Your task: Copy out all lines of the listing below that hold "efficiencies".

Provided records:
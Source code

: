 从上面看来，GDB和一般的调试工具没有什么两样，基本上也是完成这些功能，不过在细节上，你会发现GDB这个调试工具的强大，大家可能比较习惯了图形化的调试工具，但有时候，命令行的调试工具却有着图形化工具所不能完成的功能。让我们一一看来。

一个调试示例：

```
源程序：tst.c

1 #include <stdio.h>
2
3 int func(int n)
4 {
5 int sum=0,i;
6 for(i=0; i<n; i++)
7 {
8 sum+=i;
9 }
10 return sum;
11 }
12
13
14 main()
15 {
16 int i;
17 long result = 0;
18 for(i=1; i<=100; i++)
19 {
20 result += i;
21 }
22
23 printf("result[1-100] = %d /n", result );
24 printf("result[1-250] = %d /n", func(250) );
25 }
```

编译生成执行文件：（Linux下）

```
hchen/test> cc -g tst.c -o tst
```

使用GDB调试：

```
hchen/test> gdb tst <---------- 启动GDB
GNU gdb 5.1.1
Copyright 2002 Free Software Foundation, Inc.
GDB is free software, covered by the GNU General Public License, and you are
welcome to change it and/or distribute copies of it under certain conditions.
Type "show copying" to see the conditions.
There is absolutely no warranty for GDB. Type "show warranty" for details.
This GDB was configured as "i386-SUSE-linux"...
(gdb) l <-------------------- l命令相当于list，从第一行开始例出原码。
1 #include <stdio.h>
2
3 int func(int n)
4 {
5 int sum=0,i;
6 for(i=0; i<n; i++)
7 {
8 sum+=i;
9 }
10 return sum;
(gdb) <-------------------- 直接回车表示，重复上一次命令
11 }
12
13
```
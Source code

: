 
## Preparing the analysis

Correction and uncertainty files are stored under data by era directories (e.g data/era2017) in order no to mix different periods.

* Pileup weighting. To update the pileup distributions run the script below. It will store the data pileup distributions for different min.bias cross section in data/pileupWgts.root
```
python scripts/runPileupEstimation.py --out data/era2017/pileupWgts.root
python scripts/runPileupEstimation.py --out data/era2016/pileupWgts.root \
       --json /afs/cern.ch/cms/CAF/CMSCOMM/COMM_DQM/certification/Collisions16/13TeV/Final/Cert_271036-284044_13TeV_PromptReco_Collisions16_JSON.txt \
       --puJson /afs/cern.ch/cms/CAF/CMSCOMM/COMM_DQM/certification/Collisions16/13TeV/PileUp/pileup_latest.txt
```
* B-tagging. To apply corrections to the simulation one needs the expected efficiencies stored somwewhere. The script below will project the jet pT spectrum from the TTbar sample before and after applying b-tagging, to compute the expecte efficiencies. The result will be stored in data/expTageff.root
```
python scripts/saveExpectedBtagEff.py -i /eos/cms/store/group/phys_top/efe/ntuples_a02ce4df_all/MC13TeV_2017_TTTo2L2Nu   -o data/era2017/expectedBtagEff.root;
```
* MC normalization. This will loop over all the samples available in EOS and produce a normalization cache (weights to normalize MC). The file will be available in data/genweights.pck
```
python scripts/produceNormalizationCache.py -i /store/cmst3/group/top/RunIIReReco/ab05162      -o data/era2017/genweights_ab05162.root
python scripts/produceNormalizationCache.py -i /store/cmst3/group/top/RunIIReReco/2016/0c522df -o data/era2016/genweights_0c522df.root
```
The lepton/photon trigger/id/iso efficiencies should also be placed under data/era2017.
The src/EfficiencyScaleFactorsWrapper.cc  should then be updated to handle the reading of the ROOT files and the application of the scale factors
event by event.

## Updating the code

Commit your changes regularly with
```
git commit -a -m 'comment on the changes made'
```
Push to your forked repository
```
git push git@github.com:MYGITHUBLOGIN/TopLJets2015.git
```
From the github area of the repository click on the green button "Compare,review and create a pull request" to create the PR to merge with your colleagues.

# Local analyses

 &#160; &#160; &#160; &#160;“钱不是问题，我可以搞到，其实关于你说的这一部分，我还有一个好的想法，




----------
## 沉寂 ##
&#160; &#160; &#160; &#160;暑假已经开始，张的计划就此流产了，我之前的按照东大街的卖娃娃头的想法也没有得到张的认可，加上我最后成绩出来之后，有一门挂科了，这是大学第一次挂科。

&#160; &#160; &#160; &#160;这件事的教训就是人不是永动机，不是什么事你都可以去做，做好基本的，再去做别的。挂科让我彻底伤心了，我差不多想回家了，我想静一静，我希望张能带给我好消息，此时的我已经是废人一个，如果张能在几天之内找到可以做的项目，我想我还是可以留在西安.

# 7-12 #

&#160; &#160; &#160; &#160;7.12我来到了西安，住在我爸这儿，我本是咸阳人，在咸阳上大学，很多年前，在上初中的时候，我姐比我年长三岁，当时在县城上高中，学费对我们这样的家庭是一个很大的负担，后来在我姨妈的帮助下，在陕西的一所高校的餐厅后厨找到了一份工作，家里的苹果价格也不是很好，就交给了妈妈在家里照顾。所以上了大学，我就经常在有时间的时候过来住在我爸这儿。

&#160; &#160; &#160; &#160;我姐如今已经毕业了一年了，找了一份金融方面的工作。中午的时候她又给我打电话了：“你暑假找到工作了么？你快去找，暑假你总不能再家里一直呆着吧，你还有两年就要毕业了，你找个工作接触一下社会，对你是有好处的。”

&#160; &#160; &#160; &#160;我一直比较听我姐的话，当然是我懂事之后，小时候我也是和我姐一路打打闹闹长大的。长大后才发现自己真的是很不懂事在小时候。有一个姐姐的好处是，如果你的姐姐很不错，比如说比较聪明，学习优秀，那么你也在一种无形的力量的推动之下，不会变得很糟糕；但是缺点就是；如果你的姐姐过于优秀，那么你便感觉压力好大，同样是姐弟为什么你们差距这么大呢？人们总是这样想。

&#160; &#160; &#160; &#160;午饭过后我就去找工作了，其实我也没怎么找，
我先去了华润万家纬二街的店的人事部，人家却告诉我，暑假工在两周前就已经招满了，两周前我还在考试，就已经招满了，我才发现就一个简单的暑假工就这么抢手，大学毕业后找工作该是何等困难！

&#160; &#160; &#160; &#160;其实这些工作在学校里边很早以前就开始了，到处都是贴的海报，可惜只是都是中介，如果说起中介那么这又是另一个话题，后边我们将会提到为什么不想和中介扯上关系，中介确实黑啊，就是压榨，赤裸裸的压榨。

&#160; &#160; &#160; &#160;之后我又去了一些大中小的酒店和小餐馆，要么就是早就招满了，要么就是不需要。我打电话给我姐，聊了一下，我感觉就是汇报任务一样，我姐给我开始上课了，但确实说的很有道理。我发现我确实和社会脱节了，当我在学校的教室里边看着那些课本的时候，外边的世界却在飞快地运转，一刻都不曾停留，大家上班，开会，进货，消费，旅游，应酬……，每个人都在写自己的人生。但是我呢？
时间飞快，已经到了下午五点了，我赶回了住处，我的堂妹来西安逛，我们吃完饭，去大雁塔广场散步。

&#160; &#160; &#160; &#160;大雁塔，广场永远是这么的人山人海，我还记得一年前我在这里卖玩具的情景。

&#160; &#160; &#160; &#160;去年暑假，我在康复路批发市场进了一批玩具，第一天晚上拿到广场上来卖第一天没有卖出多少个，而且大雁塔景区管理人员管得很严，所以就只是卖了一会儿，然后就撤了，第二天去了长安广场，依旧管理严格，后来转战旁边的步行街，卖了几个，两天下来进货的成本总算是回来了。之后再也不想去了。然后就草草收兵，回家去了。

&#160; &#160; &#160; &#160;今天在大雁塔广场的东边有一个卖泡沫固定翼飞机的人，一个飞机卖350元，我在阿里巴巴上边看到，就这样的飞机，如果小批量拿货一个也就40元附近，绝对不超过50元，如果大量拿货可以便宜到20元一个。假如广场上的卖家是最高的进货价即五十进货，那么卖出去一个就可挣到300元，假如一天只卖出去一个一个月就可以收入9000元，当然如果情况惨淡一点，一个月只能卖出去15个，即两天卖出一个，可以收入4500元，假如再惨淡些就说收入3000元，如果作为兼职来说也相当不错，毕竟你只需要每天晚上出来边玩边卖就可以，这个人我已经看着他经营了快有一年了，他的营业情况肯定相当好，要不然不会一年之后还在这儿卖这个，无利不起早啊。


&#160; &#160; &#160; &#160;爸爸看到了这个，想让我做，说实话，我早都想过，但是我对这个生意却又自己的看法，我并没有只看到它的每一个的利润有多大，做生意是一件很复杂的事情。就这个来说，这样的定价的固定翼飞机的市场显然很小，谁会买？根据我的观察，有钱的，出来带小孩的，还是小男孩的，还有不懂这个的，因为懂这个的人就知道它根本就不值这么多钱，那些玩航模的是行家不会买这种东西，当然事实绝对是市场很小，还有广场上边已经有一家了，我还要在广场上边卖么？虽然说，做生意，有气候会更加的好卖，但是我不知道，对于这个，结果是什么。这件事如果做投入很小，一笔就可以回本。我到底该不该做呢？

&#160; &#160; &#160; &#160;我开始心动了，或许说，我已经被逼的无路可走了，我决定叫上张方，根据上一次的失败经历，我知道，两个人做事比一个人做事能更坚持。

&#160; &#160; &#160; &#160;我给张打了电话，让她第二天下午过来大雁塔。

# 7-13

Reply:
* B-tagging. To apply corrections to the simulation one needs the expected efficiencies stored somwewhere. The script below will project the jet pT spectrum from the TTbar sample before and after applying b-tagging, to compute the expecte efficiencies. The result will be stored in data/expTageff.root
The lepton/photon trigger/id/iso efficiencies should also be placed under data/era2017.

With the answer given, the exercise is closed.